La relation entre les personnages (surtout le trio formé avec Chao Deng et Li Bingbing) reste attachante sans être transcendante et très mise en avant : l'aventure les guident et par des non-dit on comprend l'amour impossible entre Dee et Jing.
La partie au marché fantôme fait largement penser à des films comme Conan ou la fantasy de chez nous où des compagnons font route vers des lieux étranges et obscures afin de combattre le mal et mener une quête : l’univers de Dee n'échappe pas à une approche fantastique intelligente où les yeux croient voir surgir des démons ou des mages alors que tout n'est qu’illusion, jeu de décors de costumes et d'effets sonores (même le daim qui parle n'est qu'un tour de passe-passe ventriloque) ; le film possède finalement peu de rebondissements mais les rares présents sont superbement amenés, avec grâce et les motivations des protagonistes ne sont jamais ni toutes noires ni toutes blanches.
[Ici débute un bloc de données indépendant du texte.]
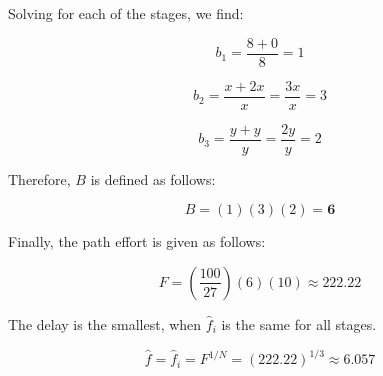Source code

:\documentclass[fleqn]{article}
\begin{document}
\begin{enumerate}
\begin{enumerate}
				Solving for each of the stages, we find:
				
				\begin{equation*}
					b_1 = \frac{8 + 0}{8} = 1
				\end{equation*}
				
				\begin{equation*}
					b_2 = \frac{x + 2x}{x} = \frac{3x}{x} = 3
				\end{equation*}
				
				\begin{equation*}
					b_3 = \frac{y + y}{y} = \frac{2y}{y} = 2
				\end{equation*}
				
				Therefore, $B$ is defined as follows:
				
				\begin{equation*}
					B = (1)(3)(2) = \mathbf{6}
				\end{equation*}
				
				Finally, the path effort is given as follows:
				
				\begin{equation*}
					F = \left(\frac{100}{27}\right)\left(6\right)\left(10\right) \approx \mathbf{222.22}
				\end{equation*}
				
				The delay is the smallest, when $\hat{f}_i$ is the same for all stages.
				
				\begin{equation*}
					\hat{f} = \hat{f}_i = F^{1/N} = (222.22)^{1/3} \approx \mathbf{6.057}
				\end{equation*}
			\end{enumerate}
	\end{enumerate}
\end{document}
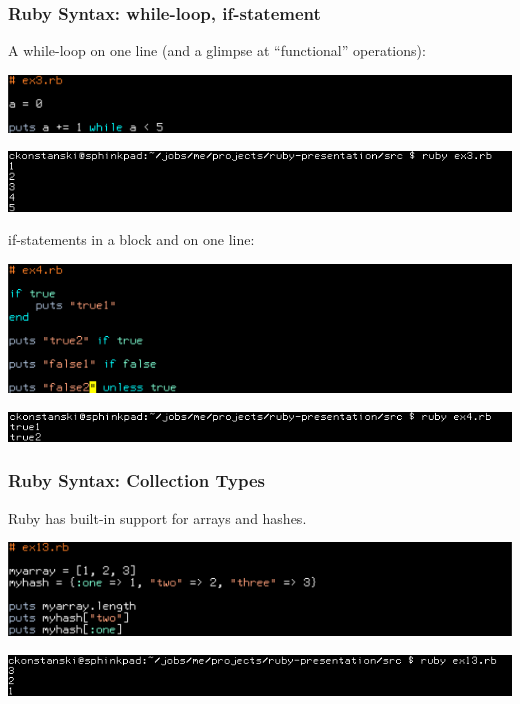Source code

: \documentclass[helvetica,english,utf8,notitle,nologo]{beamer}
\begin{document}
\begin{frame}
  \frametitle{Ruby Syntax: while-loop, if-statement}

  A while-loop on one line (and a glimpse at ``functional'' operations):

  \includegraphics[scale=0.53]{src_3}

  \includegraphics[scale=0.5]{out_3}

  if-statements in a block and on one line:

  \includegraphics[scale=0.53]{src_4}

  \includegraphics[scale=0.5]{out_4}
\end{frame}

\begin{frame}
  \frametitle{Ruby Syntax: Collection Types}

  Ruby has built-in support for arrays and hashes.

  \includegraphics[scale=0.53]{src_13}

  \includegraphics[scale=0.5]{out_13}
\end{frame}
\end{document}
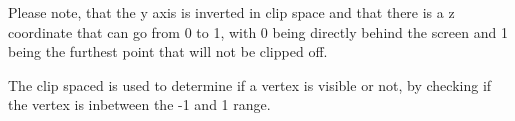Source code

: \documentclass[12pt]{report} \usepackage{preamble}
\begin{document}
Please note, that the y axis is inverted in clip space and that there is a
z coordinate that can go from 0 to 1, with 0 being directly behind the screen
and 1 being the furthest point that will not be clipped off.

The clip spaced is used to determine if a vertex is visible or not, by
checking if the vertex is inbetween the -1 and 1 range. \cite{vulkan-tutorial-shader-modules}

\printbibliography[
	heading=bibintoc, title={Bibliography}
]

\listoffigures
\end{document}
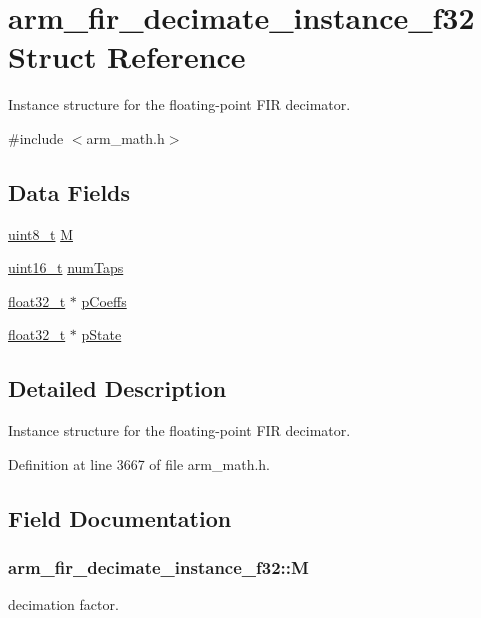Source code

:\hypertarget{structarm__fir__decimate__instance__f32}{\section{arm\-\_\-fir\-\_\-decimate\-\_\-instance\-\_\-f32 Struct Reference}
\label{structarm__fir__decimate__instance__f32}
}


Instance structure for the floating-\/point F\-I\-R decimator.  




{\ttfamily \#include $<$arm\-\_\-math.\-h$>$}

\subsection*{Data Fields}
\begin{DoxyCompactItemize}
\item 
\hyperlink{stdint_8h_aba7bc1797add20fe3efdf37ced1182c5}{uint8\-\_\-t} \hyperlink{structarm__fir__decimate__instance__f32_a76a8b2161731638eb3d67f277919f95d}{M}
\item 
\hyperlink{stdint_8h_a273cf69d639a59973b6019625df33e30}{uint16\-\_\-t} \hyperlink{structarm__fir__decimate__instance__f32_a2aa2986129db8affef03ede88dd45a03}{num\-Taps}
\item 
\hyperlink{arm__math_8h_a4611b605e45ab401f02cab15c5e38715}{float32\-\_\-t} $\ast$ \hyperlink{structarm__fir__decimate__instance__f32_a268a8b0e80a3d9764baf33e4bc10dde2}{p\-Coeffs}
\item 
\hyperlink{arm__math_8h_a4611b605e45ab401f02cab15c5e38715}{float32\-\_\-t} $\ast$ \hyperlink{structarm__fir__decimate__instance__f32_a5bddf29aaaf2011d2e3bcec59a83f633}{p\-State}
\end{DoxyCompactItemize}


\subsection{Detailed Description}
Instance structure for the floating-\/point F\-I\-R decimator. 

Definition at line 3667 of file arm\-\_\-math.\-h.



\subsection{Field Documentation}
\hypertarget{structarm__fir__decimate__instance__f32_a76a8b2161731638eb3d67f277919f95d}{
\subsubsection[{M}]{ arm\-\_\-fir\-\_\-decimate\-\_\-instance\-\_\-f32\-::\-M}}\label{structarm__fir__decimate__instance__f32_a76a8b2161731638eb3d67f277919f95d}
decimation factor. 

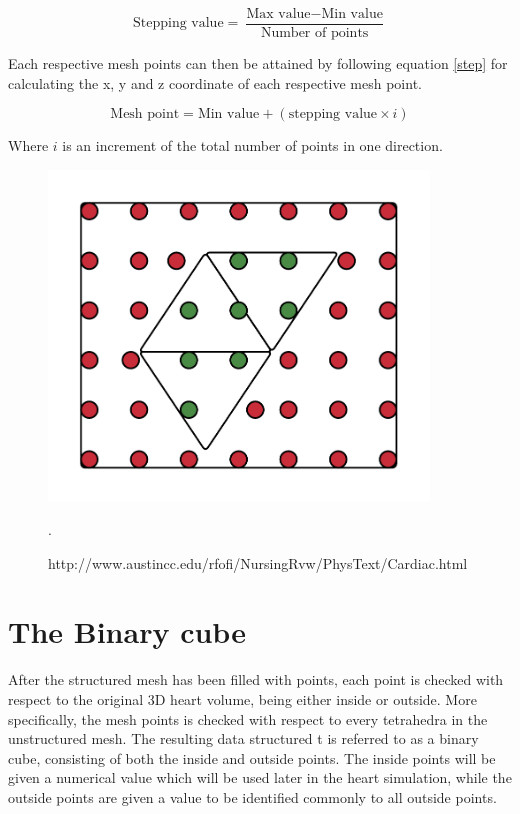\begin{equation} \label{step}
\textrm{Stepping value} = \frac{\textrm{Max value} - \textrm{Min value}}{\textrm{Number of points}} 
\end{equation}

Each respective mesh points can then be attained by following equation \ref{step} for calculating the x, y and z coordinate of each respective mesh point.

\begin{equation} \label{step}
\textrm{Mesh point} = \textrm{Min value} + (\textrm{stepping value} \times i)
\end{equation}

Where \(i\) is an increment of the total number of points in one direction. 


\begin{figure}[h]
 \centering 
     \includegraphics[width=0.9\textwidth]{bilder/m_points_inside}
     \caption{http://www.austincc.edu/rfofi/NursingRvw/PhysText/Cardiac.html}.
     \label{m_points_inside.png}
\end{figure}


\section{The Binary cube}
After the structured mesh has been filled with points, each point is checked with respect to the original 3D heart volume, being either inside or outside. More specifically, the mesh points is checked with respect to every tetrahedra in the unstructured mesh. The resulting data structured t is referred to as a binary cube, consisting of both the inside and outside points. The inside points will be given a numerical value which will be used later in the heart simulation, while the outside points are given a value to be identified commonly to all outside points.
En fait, il faut bien le souligner parce que le film ne possède pas de « méchant ». On aurait pu croire que l'Impératrice serait cette icône puis on soupçonne Dee lui-même d'être un traite (ce qu'il est peut-être dans le fond ) . Hark signe certes un film commercial grand public et accessible mais le fond reste complexe et politique en sous couvert d'un spectacle plaisant. Le plaisir cinéphile par excellence (la richesse cinématographique,n le plaisir des yeux, des plans jamais vus, des décors magistraux : l'intérieur du Bouddha c'est hallucinant tout comme l'apothéose cataclysmique qui résonne encore dans nos oreilles lors de la chute de l'immense statut : les effets sonores du film ont à tomber), film de genre virtuose où les personnages peuvent mourir d'un instant à l'autre (ci tout le monde meurt sauf la suzeraine et Dee qui finit au fond du gouffre, près du marché fantôme, empoisonné et contraint à la solitude..). Jouissif et bien plus couillu que ce qu'on nous sert outre-Atlantique dont l'influence est ici flagrante.